Va. crime panel backs bill to combat texting while driving
Dec 06, 2012 (Richmond Times-Dispatch - McClatchy-Tribune Information Services via COMTEX) --
The Virginia State Crime Commission on Wednesday endorsed legislation that would add texting while driving to the definition of reckless driving, building momentum for a crackdown in the upcoming General Assembly session.
Under current state law, texting while driving is punishable by a $20 fine for a first offense and by a $50 fine for subsequent violations. Under the reckless-driving statute, it would be punishable by up to a year in jail and a fine of up to $2,500.
Dels. Benjamin L. Cline, R-Rockbridge, and Scott A. Surovell, D-Fairfax, advocated the legislation Wednesday morning during a news conference at the General Assembly Building. Cline, a prosecutor, and Surovell, a defense attorney, noted that they often disagree on criminal-justice issues, but they're united on the need to deter texting while driving.

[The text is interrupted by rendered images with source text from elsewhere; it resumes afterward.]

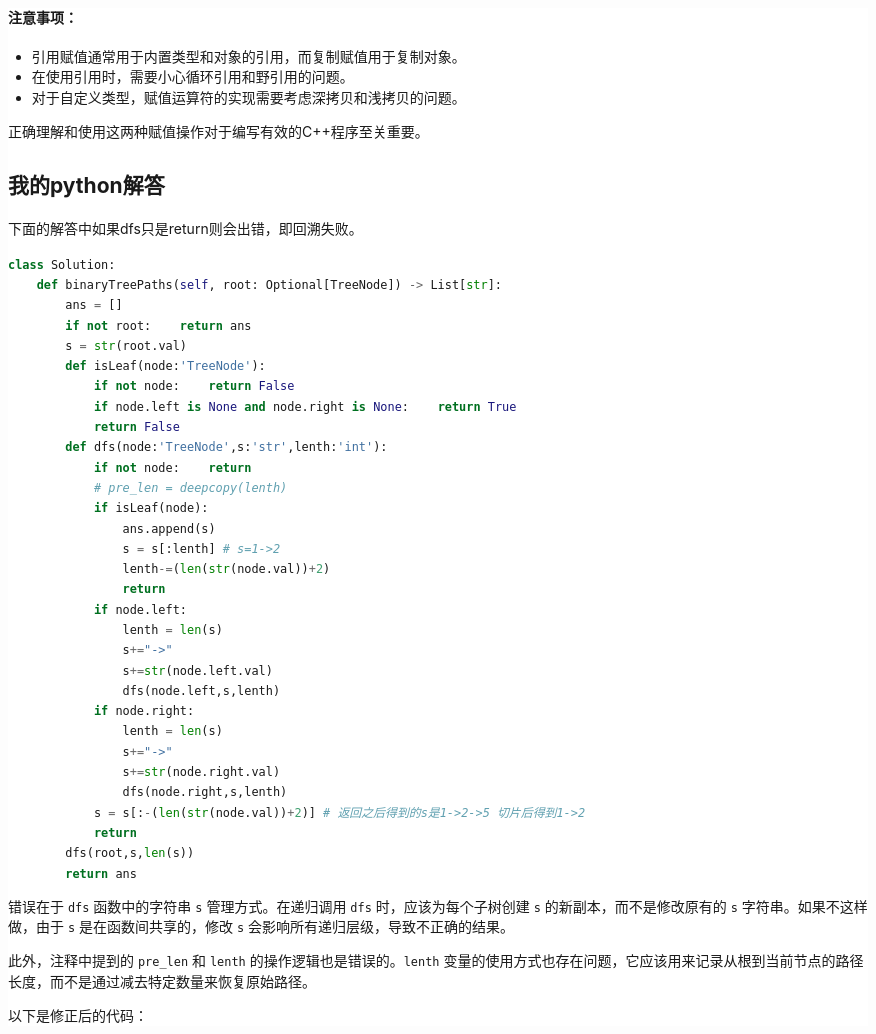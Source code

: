 #### 注意事项：
- 引用赋值通常用于内置类型和对象的引用，而复制赋值用于复制对象。
- 在使用引用时，需要小心循环引用和野引用的问题。
- 对于自定义类型，赋值运算符的实现需要考虑深拷贝和浅拷贝的问题。

正确理解和使用这两种赋值操作对于编写有效的C++程序至关重要。

## 我的python解答

下面的解答中如果dfs只是return则会出错，即回溯失败。

```python
class Solution:
    def binaryTreePaths(self, root: Optional[TreeNode]) -> List[str]:
        ans = []
        if not root:    return ans
        s = str(root.val)
        def isLeaf(node:'TreeNode'):
            if not node:    return False
            if node.left is None and node.right is None:    return True
            return False
        def dfs(node:'TreeNode',s:'str',lenth:'int'):
            if not node:    return
            # pre_len = deepcopy(lenth)
            if isLeaf(node):
                ans.append(s)
                s = s[:lenth] # s=1->2
                lenth-=(len(str(node.val))+2)
                return
            if node.left:
                lenth = len(s)
                s+="->"
                s+=str(node.left.val)
                dfs(node.left,s,lenth)
            if node.right:
                lenth = len(s)
                s+="->"
                s+=str(node.right.val)
                dfs(node.right,s,lenth)
            s = s[:-(len(str(node.val))+2)] # 返回之后得到的s是1->2->5 切片后得到1->2
            return
        dfs(root,s,len(s))
        return ans
```



错误在于 `dfs` 函数中的字符串 `s` 管理方式。在递归调用 `dfs` 时，应该为每个子树创建 `s` 的新副本，而不是修改原有的 `s` 字符串。如果不这样做，由于 `s` 是在函数间共享的，修改 `s` 会影响所有递归层级，导致不正确的结果。

此外，注释中提到的 `pre_len` 和 `lenth` 的操作逻辑也是错误的。`lenth` 变量的使用方式也存在问题，它应该用来记录从根到当前节点的路径长度，而不是通过减去特定数量来恢复原始路径。

以下是修正后的代码：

Under Cline's bill, a driver's use of a hand-held cellphone "for something other than verbal communication" would constitute reckless driving.

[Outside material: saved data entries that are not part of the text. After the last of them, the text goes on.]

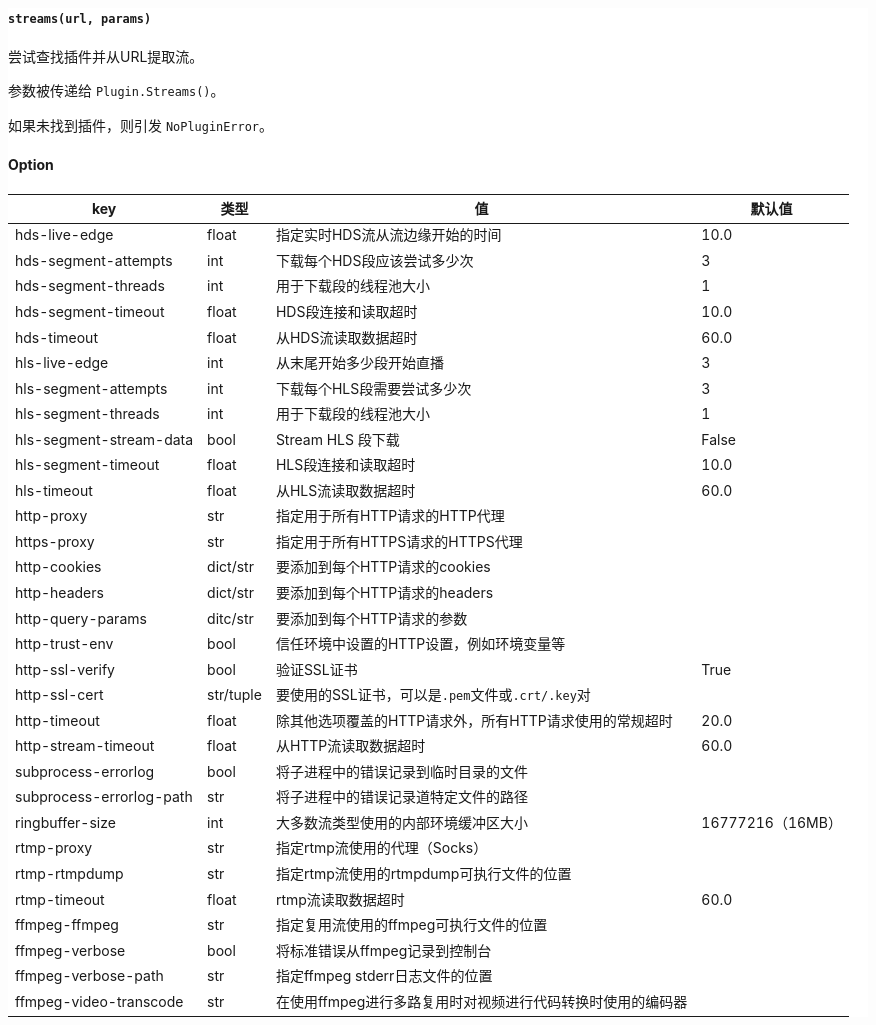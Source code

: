 #### `streams(url, params)`

尝试查找插件并从URL提取流。

参数被传递给 `Plugin.Streams()`。

如果未找到插件，则引发 `NoPluginError`。

#### Option

| key                      | 类型               | 值                                                         | 默认值             |
| ------------------------ | ------------------ | ---------------------------------------------------------- | ------------------ |
| hds-live-edge            | float              | 指定实时HDS流从流边缘开始的时间                            | 10.0               |
| hds-segment-attempts     | int                | 下载每个HDS段应该尝试多少次                                | 3                  |
| hds-segment-threads      | int                | 用于下载段的线程池大小                                     | 1                  |
| hds-segment-timeout      | float              | HDS段连接和读取超时                                        | 10.0               |
| hds-timeout              | float              | 从HDS流读取数据超时                                        | 60.0               |
| hls-live-edge            | int                | 从末尾开始多少段开始直播                                   | 3                  |
| hls-segment-attempts     | int                | 下载每个HLS段需要尝试多少次                                | 3                  |
| hls-segment-threads      | int                | 用于下载段的线程池大小                                     | 1                  |
| hls-segment-stream-data  | bool               | Stream HLS 段下载                                          | False              |
| hls-segment-timeout      | float              | HLS段连接和读取超时                                        | 10.0               |
| hls-timeout              | float              | 从HLS流读取数据超时                                        | 60.0               |
| http-proxy               | str                | 指定用于所有HTTP请求的HTTP代理                             |                    |
| https-proxy              | str                | 指定用于所有HTTPS请求的HTTPS代理                           |                    |
| http-cookies             | dict/str           | 要添加到每个HTTP请求的cookies                              |                    |
| http-headers             | dict/str           | 要添加到每个HTTP请求的headers                              |                    |
| http-query-params        | ditc/str           | 要添加到每个HTTP请求的参数                                 |                    |
| http-trust-env           | bool               | 信任环境中设置的HTTP设置，例如环境变量等                   |                    |
| http-ssl-verify          | bool               | 验证SSL证书                                                | True               |
| http-ssl-cert            | str/tuple          | 要使用的SSL证书，可以是`.pem`文件或`.crt/.key`对           |                    |
| http-timeout             | float              | 除其他选项覆盖的HTTP请求外，所有HTTP请求使用的常规超时     | 20.0               |
| http-stream-timeout      | float              | 从HTTP流读取数据超时                                       | 60.0               |
| subprocess-errorlog      | bool               | 将子进程中的错误记录到临时目录的文件                       |                    |
| subprocess-errorlog-path | str                | 将子进程中的错误记录道特定文件的路径                       |                    |
| ringbuffer-size          | int                | 大多数流类型使用的内部环境缓冲区大小                       | 16777216（16MB）   |
| rtmp-proxy               | str                | 指定rtmp流使用的代理（Socks）                              |                    |
| rtmp-rtmpdump            | str                | 指定rtmp流使用的rtmpdump可执行文件的位置                   |                    |
| rtmp-timeout             | float              | rtmp流读取数据超时                                         | 60.0               |
| ffmpeg-ffmpeg            | str                | 指定复用流使用的ffmpeg可执行文件的位置                     |                    |
| ffmpeg-verbose           | bool               | 将标准错误从ffmpeg记录到控制台                             |                    |
| ffmpeg-verbose-path      | str                | 指定ffmpeg stderr日志文件的位置                            |                    |
| ffmpeg-video-transcode   | str                | 在使用ffmpeg进行多路复用时对视频进行代码转换时使用的编码器 |                    |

"It's an issue that affects everybody, because most everybody has one of these," Cline said, holding up his cellphone, "and most everybody drives." The combination "has proven deadly for many in Virginia and across the country," he said.

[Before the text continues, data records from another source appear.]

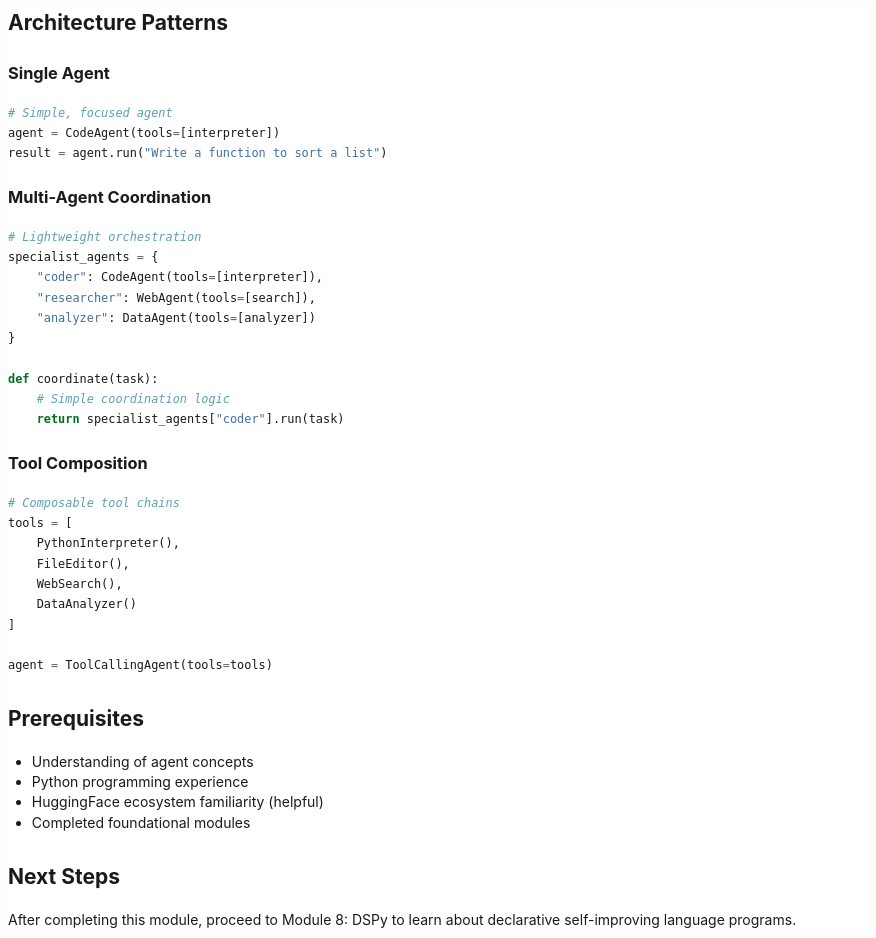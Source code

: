 ## Architecture Patterns

### Single Agent
```python
# Simple, focused agent
agent = CodeAgent(tools=[interpreter])
result = agent.run("Write a function to sort a list")
```

### Multi-Agent Coordination
```python
# Lightweight orchestration
specialist_agents = {
    "coder": CodeAgent(tools=[interpreter]),
    "researcher": WebAgent(tools=[search]),
    "analyzer": DataAgent(tools=[analyzer])
}

def coordinate(task):
    # Simple coordination logic
    return specialist_agents["coder"].run(task)
```

### Tool Composition
```python
# Composable tool chains
tools = [
    PythonInterpreter(),
    FileEditor(),
    WebSearch(),
    DataAnalyzer()
]

agent = ToolCallingAgent(tools=tools)
```

## Prerequisites
- Understanding of agent concepts
- Python programming experience
- HuggingFace ecosystem familiarity (helpful)
- Completed foundational modules

## Next Steps
After completing this module, proceed to Module 8: DSPy to learn about declarative self-improving language programs.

Surovell added: "We need to have punishments that are commensurate with the danger that the activity presents."
Under Virginia's current law, texting while driving is a secondary offense, which means a driver could be cited only if pulled over for another offense.
Under Cline's reckless-driving approach, a driver could be cited for texting alone, or for any other nonverbal use of a cellphone, such as reading email, surfing the Web, playing a video game or watching a video.
Cline's bill would repeal the current state law that makes texting while driving a lesser offense.
The Virginia State Crime Commission, which has been studying the texting-while-driving problem, endorsed Cline's bill Wednesday afternoon.
"It is absolutely a problem," said Del. G. Manoli Loupassi, R-Richmond, a crime commission member. Loupassi proposed that the commission endorse the bill explaining: "I can essentially agree to this today with the idea that it may be that we come to the conclusion that ultimately we're just going to have to do away with even touching the phone."
State Sen. Janet D. Howell, D-Fairfax, said, "The crime commission feels that this is an urgent matter and needs to be handled."
She said she wants to be sure committees considering the bill in the legislature understand that "the commission feels strongly that texting while driving is a problem."
Crime commission endorsement of legislation does not ensure passage but carries weight with lawmakers.
Surovell noted that he left Fairfax on Wednesday morning en route to Richmond for the news conference. In the Prince William County stretch alone, he said he counted seven motorists who were texting while driving.
Cline said AAA found in a survey that while 98 percent of respondents think texting while driving should be prohibited, 33 percent of the public admits doing it.
Gov. Bob McDonnell said last week that he thinks the state's current "blanket laws" against reckless driving and aggressive driving cover behaviors such as texting while driving.
Cline and Surovell say a Fairfax County court case shows that legislators need to clarify the law so that police and prosecutors charge cellphone offenders under the stricter statute.
In the Fairfax case, an 18-year-old college student was struck and killed by a driver who was believed to have been texting while driving. The judge dismissed the charge of reckless driving because Virginia had the law on the books that made texting while driving a lesser crime.
Cline and Surovell were joined at the news conference by Janet Brooking, representing The Virginia Coalition for Distraction Free Driving, a broad group that backs the legislation. It includes safety advocates, AAA, trauma centers, the Virginia Association of Chiefs of Police, insurance businesses and bicycling groups.
Cline acknowledged that some law-enforcement officials have raised questions about enforcement, noting the difficulty of determining whether a driver is texting or punching in a phone number.
"Sure, a cleaner bill would be to just prohibit all cellphone use" by drivers, Cline said, "but we want a bill that can pass."